■ What is being asked ■
The answer is every line in the data below that contains the word "unique".

■ Information ■
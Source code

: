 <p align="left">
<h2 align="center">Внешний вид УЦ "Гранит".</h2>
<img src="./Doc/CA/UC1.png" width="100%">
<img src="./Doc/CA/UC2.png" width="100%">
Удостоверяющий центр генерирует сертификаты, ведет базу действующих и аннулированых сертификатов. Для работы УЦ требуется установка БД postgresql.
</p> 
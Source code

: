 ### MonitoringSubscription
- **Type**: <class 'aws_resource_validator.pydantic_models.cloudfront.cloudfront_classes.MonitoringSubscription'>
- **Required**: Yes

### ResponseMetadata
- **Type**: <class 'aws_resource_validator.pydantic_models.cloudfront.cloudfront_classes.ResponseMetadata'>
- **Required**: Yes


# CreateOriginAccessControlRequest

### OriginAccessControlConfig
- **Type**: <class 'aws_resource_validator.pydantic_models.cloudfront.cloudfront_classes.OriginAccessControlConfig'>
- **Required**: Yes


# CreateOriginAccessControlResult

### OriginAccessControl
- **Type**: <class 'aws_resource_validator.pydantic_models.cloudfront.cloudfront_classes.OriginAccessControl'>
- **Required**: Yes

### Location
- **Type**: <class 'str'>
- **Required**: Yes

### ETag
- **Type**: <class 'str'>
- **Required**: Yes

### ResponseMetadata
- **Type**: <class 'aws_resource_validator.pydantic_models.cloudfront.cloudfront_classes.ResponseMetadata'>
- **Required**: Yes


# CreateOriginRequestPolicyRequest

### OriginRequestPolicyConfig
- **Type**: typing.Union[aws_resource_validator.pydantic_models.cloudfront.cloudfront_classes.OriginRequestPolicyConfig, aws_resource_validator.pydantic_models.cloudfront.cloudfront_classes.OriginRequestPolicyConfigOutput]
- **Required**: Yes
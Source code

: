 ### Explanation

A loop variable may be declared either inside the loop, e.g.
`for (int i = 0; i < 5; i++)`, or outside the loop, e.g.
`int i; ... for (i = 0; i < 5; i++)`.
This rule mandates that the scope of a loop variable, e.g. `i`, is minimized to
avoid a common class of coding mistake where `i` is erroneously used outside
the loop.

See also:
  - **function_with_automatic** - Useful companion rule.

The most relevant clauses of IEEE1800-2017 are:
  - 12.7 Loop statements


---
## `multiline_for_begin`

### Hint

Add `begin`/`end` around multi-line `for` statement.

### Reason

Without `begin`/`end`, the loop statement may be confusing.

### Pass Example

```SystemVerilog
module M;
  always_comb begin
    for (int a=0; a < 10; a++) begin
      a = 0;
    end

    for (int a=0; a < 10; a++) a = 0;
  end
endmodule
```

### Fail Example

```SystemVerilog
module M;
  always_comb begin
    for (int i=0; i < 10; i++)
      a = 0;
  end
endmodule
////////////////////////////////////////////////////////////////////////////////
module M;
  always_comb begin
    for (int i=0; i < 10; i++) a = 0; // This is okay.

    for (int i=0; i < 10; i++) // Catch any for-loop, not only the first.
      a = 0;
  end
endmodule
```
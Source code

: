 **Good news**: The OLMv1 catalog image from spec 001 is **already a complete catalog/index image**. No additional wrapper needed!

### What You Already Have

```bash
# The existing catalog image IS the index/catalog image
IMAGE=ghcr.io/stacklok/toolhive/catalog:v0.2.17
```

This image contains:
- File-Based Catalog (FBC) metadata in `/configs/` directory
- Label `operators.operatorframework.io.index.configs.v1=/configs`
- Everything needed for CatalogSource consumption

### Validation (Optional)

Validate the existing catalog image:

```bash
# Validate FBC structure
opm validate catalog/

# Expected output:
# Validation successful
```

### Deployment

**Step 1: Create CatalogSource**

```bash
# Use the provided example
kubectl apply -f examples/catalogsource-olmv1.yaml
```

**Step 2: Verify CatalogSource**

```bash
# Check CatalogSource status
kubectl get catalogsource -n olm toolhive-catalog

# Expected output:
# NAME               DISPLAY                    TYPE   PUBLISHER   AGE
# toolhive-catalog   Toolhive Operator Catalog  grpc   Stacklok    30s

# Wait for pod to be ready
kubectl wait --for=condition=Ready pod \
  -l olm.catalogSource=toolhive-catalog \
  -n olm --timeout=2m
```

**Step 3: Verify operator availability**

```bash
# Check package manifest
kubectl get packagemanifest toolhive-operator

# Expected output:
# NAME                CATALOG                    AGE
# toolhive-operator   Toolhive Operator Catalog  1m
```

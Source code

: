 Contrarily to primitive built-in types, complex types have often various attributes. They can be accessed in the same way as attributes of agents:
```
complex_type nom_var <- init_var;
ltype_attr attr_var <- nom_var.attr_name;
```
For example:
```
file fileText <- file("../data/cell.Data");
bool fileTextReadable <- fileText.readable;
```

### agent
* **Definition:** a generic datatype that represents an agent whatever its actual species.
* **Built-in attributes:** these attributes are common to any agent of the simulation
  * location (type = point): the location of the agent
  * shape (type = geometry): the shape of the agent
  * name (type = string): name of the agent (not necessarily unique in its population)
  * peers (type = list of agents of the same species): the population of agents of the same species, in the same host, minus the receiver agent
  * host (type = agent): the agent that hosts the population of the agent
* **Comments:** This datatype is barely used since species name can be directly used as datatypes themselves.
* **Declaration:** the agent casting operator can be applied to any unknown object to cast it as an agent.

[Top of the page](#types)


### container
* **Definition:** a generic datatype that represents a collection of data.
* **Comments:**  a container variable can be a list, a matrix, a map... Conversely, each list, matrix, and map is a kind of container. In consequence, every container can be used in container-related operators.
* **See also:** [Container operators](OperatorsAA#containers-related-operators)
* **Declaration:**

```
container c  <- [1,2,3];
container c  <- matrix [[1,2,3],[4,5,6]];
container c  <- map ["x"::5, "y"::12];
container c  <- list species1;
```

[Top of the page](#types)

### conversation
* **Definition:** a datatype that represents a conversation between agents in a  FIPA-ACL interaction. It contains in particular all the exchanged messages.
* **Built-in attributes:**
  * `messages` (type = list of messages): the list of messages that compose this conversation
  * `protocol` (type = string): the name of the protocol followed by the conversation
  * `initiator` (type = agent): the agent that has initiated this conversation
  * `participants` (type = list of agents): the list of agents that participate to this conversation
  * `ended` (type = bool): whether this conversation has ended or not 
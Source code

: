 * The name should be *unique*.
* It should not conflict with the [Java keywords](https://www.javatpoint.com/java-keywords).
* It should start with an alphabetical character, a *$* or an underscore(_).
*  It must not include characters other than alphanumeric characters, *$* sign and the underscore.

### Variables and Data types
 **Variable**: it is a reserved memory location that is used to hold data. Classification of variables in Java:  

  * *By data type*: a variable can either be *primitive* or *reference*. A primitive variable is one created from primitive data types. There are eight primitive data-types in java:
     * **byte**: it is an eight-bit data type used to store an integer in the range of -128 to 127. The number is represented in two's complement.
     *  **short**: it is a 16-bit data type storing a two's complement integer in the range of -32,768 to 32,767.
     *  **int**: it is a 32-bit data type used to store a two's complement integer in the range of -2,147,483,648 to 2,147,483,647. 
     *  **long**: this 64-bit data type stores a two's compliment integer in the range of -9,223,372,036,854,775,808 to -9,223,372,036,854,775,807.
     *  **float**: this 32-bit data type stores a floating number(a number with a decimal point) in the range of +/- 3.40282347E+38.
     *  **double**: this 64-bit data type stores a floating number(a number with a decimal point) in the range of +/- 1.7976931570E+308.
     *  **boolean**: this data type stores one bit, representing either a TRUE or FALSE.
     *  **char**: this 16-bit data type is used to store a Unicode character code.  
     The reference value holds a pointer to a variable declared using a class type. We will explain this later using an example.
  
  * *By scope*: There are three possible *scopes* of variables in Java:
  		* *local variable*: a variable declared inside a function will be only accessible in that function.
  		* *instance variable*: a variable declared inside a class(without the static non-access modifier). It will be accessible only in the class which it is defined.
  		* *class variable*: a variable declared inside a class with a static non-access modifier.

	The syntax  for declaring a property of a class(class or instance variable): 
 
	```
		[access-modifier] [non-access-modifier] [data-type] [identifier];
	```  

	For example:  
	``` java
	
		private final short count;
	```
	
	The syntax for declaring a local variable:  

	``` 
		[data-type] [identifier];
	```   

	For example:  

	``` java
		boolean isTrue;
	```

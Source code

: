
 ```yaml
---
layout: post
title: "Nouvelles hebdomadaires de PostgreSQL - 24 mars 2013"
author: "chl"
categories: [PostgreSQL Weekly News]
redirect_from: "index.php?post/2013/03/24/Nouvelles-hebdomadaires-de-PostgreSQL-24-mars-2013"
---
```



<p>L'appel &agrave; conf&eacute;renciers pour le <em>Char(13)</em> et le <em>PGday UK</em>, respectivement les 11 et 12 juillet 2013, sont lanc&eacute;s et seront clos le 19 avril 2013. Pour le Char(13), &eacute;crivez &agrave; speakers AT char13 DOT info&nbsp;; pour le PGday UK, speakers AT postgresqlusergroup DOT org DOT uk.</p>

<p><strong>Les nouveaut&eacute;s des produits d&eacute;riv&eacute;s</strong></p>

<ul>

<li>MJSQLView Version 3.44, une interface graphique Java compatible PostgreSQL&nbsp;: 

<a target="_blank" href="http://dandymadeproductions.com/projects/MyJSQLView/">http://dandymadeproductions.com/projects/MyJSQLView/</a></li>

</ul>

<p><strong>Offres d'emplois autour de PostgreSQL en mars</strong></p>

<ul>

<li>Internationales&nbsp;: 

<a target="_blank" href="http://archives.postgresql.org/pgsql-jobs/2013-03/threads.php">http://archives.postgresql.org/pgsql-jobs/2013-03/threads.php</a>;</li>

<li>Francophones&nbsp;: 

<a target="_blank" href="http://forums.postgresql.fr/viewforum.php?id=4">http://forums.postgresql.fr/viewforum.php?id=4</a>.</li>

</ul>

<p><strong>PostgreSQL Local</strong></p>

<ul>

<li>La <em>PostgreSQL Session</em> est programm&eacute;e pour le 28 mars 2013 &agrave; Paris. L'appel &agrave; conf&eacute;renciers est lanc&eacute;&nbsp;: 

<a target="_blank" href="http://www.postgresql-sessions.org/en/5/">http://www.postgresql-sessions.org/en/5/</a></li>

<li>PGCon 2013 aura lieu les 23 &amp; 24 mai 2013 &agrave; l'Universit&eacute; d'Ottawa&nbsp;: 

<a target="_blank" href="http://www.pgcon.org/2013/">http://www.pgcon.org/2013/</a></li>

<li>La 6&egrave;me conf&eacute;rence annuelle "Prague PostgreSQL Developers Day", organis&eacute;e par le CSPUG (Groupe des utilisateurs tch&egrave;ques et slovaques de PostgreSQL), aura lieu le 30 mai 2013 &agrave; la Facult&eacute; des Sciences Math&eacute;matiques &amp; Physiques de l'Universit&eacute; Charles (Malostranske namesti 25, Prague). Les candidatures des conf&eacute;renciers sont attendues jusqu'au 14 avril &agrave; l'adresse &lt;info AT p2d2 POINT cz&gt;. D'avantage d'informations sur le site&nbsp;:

■ Answer for this exercise ■
  * name (type = string): name of the agent (not necessarily unique in its population)
: * The name should be *unique*.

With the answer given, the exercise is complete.